当時は今ほど持ち運べる充電器が普及していなかったですが、やはり連絡手段として重要です。
インターネットが繋がるかどうか状況次第ではありますが、情報が手に入らないことは精神的にも不安になるものです。
スマートフォンで情報が手に入るのであれば、充電を何とか残せるようにしたいものです。
インターネットが繋がらない時にはラジオは情報源として頼りになります。そして、情報源であるとともに、
音楽が流れると少しだけ気持ちが和らぐ点も重要でした。
「アンパンマンのマーチ」がよく流れていたのもやはり音楽に元気づけられるという現象が起きていたのだと思います。
また、停電してしまうと明かりと寒さをしのぐことが重要になってきます。やはり懐中電灯とカイロなどは手元にあると安心でした。
遠隔地での被災で心がけるようになったこと
免許合宿での被災経験は、珍しい経験だとは思いますが、遠隔地での被災は不安な気持ちも強いものでした。
かといって、旅行先などに防災グッズや備蓄を持っていくことは現実的には難しいと思います。
では、遠隔地で被災した場合でも心がけると良いことは何でしょうか?
1つには災害が起こった時に、どのように行動するのかという知識を持っておくことだと思います。
基本的なことではありますが、揺れている時はまずは身の安全を確保し、揺れが収まったら安全な場所に避難するということがあります。こういった最低限の知識は知っておきたいものです。

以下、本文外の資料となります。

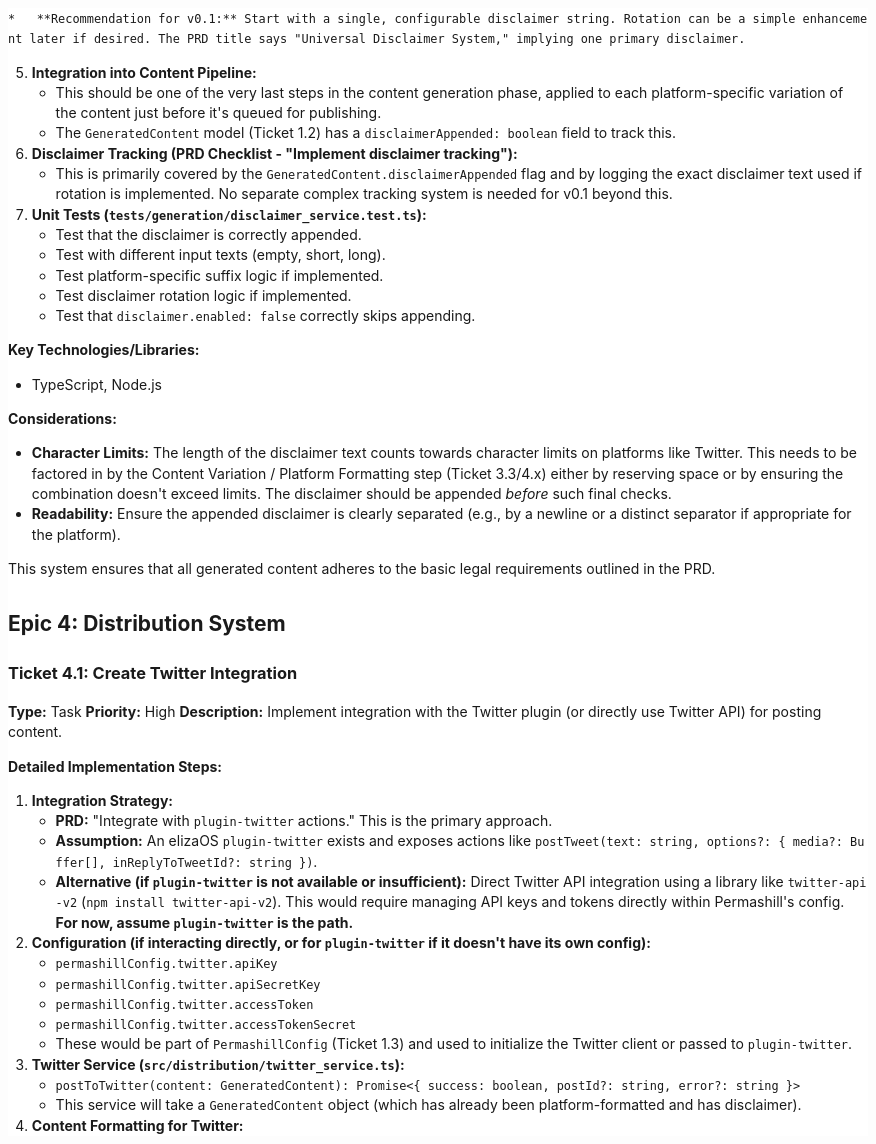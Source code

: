     *   **Recommendation for v0.1:** Start with a single, configurable disclaimer string. Rotation can be a simple enhancement later if desired. The PRD title says "Universal Disclaimer System," implying one primary disclaimer.
5.  **Integration into Content Pipeline:**
    *   This should be one of the very last steps in the content generation phase, applied to each platform-specific variation of the content just before it's queued for publishing.
    *   The `GeneratedContent` model (Ticket 1.2) has a `disclaimerAppended: boolean` field to track this.
6.  **Disclaimer Tracking (PRD Checklist - "Implement disclaimer tracking"):**
    *   This is primarily covered by the `GeneratedContent.disclaimerAppended` flag and by logging the exact disclaimer text used if rotation is implemented. No separate complex tracking system is needed for v0.1 beyond this.
7.  **Unit Tests (`tests/generation/disclaimer_service.test.ts`):**
    *   Test that the disclaimer is correctly appended.
    *   Test with different input texts (empty, short, long).
    *   Test platform-specific suffix logic if implemented.
    *   Test disclaimer rotation logic if implemented.
    *   Test that `disclaimer.enabled: false` correctly skips appending.

**Key Technologies/Libraries:**
*   TypeScript, Node.js

**Considerations:**
*   **Character Limits:** The length of the disclaimer text counts towards character limits on platforms like Twitter. This needs to be factored in by the Content Variation / Platform Formatting step (Ticket 3.3/4.x) either by reserving space or by ensuring the combination doesn't exceed limits. The disclaimer should be appended *before* such final checks.
*   **Readability:** Ensure the appended disclaimer is clearly separated (e.g., by a newline or a distinct separator if appropriate for the platform).

This system ensures that all generated content adheres to the basic legal requirements outlined in the PRD.

## Epic 4: Distribution System

### Ticket 4.1: Create Twitter Integration
**Type:** Task
**Priority:** High
**Description:** Implement integration with the Twitter plugin (or directly use Twitter API) for posting content.

**Detailed Implementation Steps:**
1.  **Integration Strategy:**
    *   **PRD:** "Integrate with `plugin-twitter` actions." This is the primary approach.
    *   **Assumption:** An elizaOS `plugin-twitter` exists and exposes actions like `postTweet(text: string, options?: { media?: Buffer[], inReplyToTweetId?: string })`.
    *   **Alternative (if `plugin-twitter` is not available or insufficient):** Direct Twitter API integration using a library like `twitter-api-v2` (`npm install twitter-api-v2`). This would require managing API keys and tokens directly within Permashill's config. **For now, assume `plugin-twitter` is the path.**
2.  **Configuration (if interacting directly, or for `plugin-twitter` if it doesn't have its own config):**
    *   `permashillConfig.twitter.apiKey`
    *   `permashillConfig.twitter.apiSecretKey`
    *   `permashillConfig.twitter.accessToken`
    *   `permashillConfig.twitter.accessTokenSecret`
    *   These would be part of `PermashillConfig` (Ticket 1.3) and used to initialize the Twitter client or passed to `plugin-twitter`.
3.  **Twitter Service (`src/distribution/twitter_service.ts`):**
    *   `postToTwitter(content: GeneratedContent): Promise<{ success: boolean, postId?: string, error?: string }>`
    *   This service will take a `GeneratedContent` object (which has already been platform-formatted and has disclaimer).
4.  **Content Formatting for Twitter:**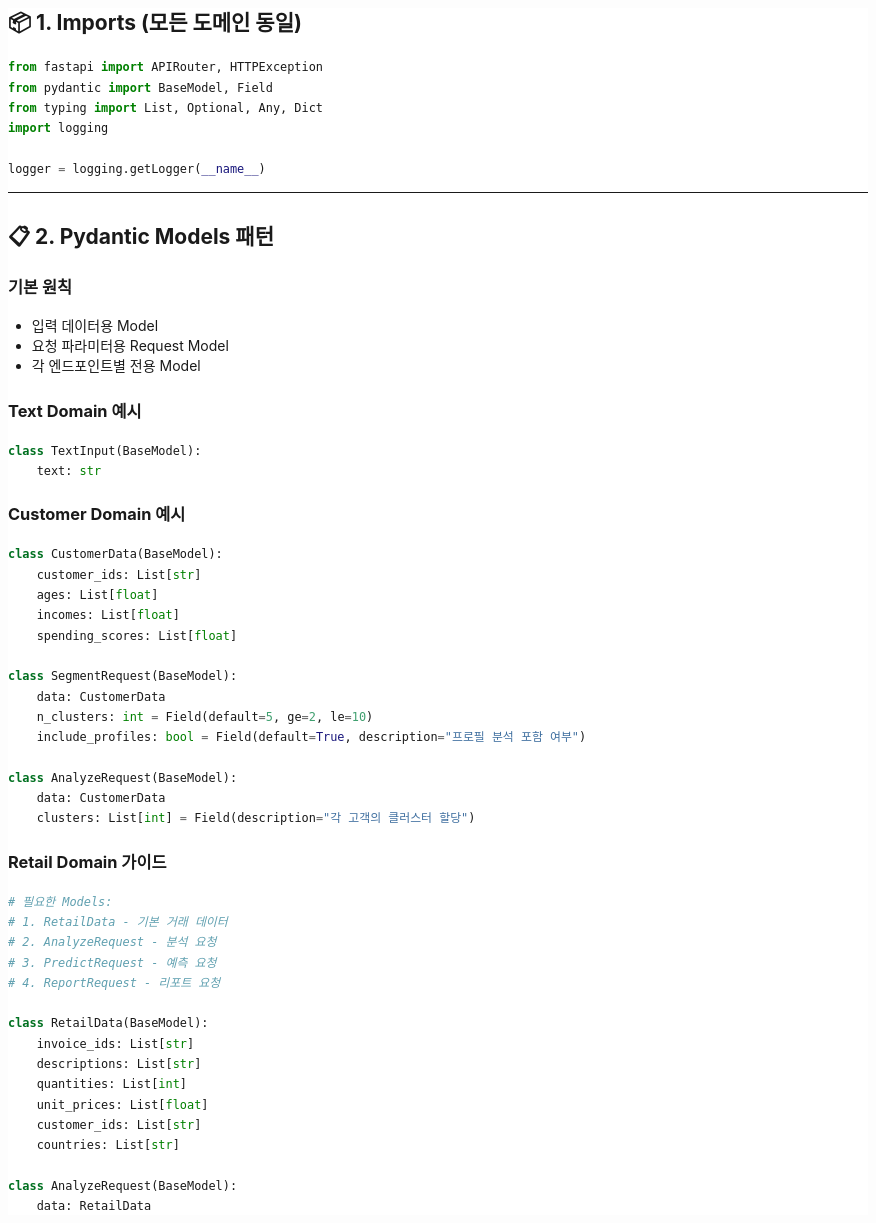 
## 📦 1. Imports (모든 도메인 동일)

```python
from fastapi import APIRouter, HTTPException
from pydantic import BaseModel, Field
from typing import List, Optional, Any, Dict
import logging

logger = logging.getLogger(__name__)
```

---

## 📋 2. Pydantic Models 패턴

### 기본 원칙
- 입력 데이터용 Model
- 요청 파라미터용 Request Model
- 각 엔드포인트별 전용 Model

### Text Domain 예시
```python
class TextInput(BaseModel):
    text: str
```

### Customer Domain 예시
```python
class CustomerData(BaseModel):
    customer_ids: List[str]
    ages: List[float]
    incomes: List[float]
    spending_scores: List[float]

class SegmentRequest(BaseModel):
    data: CustomerData
    n_clusters: int = Field(default=5, ge=2, le=10)
    include_profiles: bool = Field(default=True, description="프로필 분석 포함 여부")

class AnalyzeRequest(BaseModel):
    data: CustomerData
    clusters: List[int] = Field(description="각 고객의 클러스터 할당")
```

### Retail Domain 가이드
```python
# 필요한 Models:
# 1. RetailData - 기본 거래 데이터
# 2. AnalyzeRequest - 분석 요청
# 3. PredictRequest - 예측 요청
# 4. ReportRequest - 리포트 요청

class RetailData(BaseModel):
    invoice_ids: List[str]
    descriptions: List[str]
    quantities: List[int]
    unit_prices: List[float]
    customer_ids: List[str]
    countries: List[str]

class AnalyzeRequest(BaseModel):
    data: RetailData
```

ただ非常事態であれば、知識だけでは対処しきれないこともあります。その際には一人だけで行動しないということも意識すべきでしょう。
知らない人の中で被災したとしても、周囲で声を掛け合って、助け合うことも必要だと思います。
集団の判断が危うい方向に向かうこともあるので注意は必要ですが、困っていることがあれば助け合うという姿勢は平常時以上に必要なことだと思いました。
まとめ
私の山形での被災は、幸いにも自動車の免許合宿に行っていたためにむしろあまり不自由することなく過ごすことができました。
しかし、不自由なく過ごせた裏では、教習所の職員の方や宿泊施設の方々が「遠方から来た受講生に不安な思いをさせまい」と努力していただいたことがたくさんありました。
物理的な助けと言うことももちろんですが、こういった心を向けてもらったことが何より支えになったことでした。
遠隔地での被災は、通常の被災以上に不安な気持ちが強くなるものですので、周りの人と支え合って、精神面でも乗り越えていけるようにしたいものです。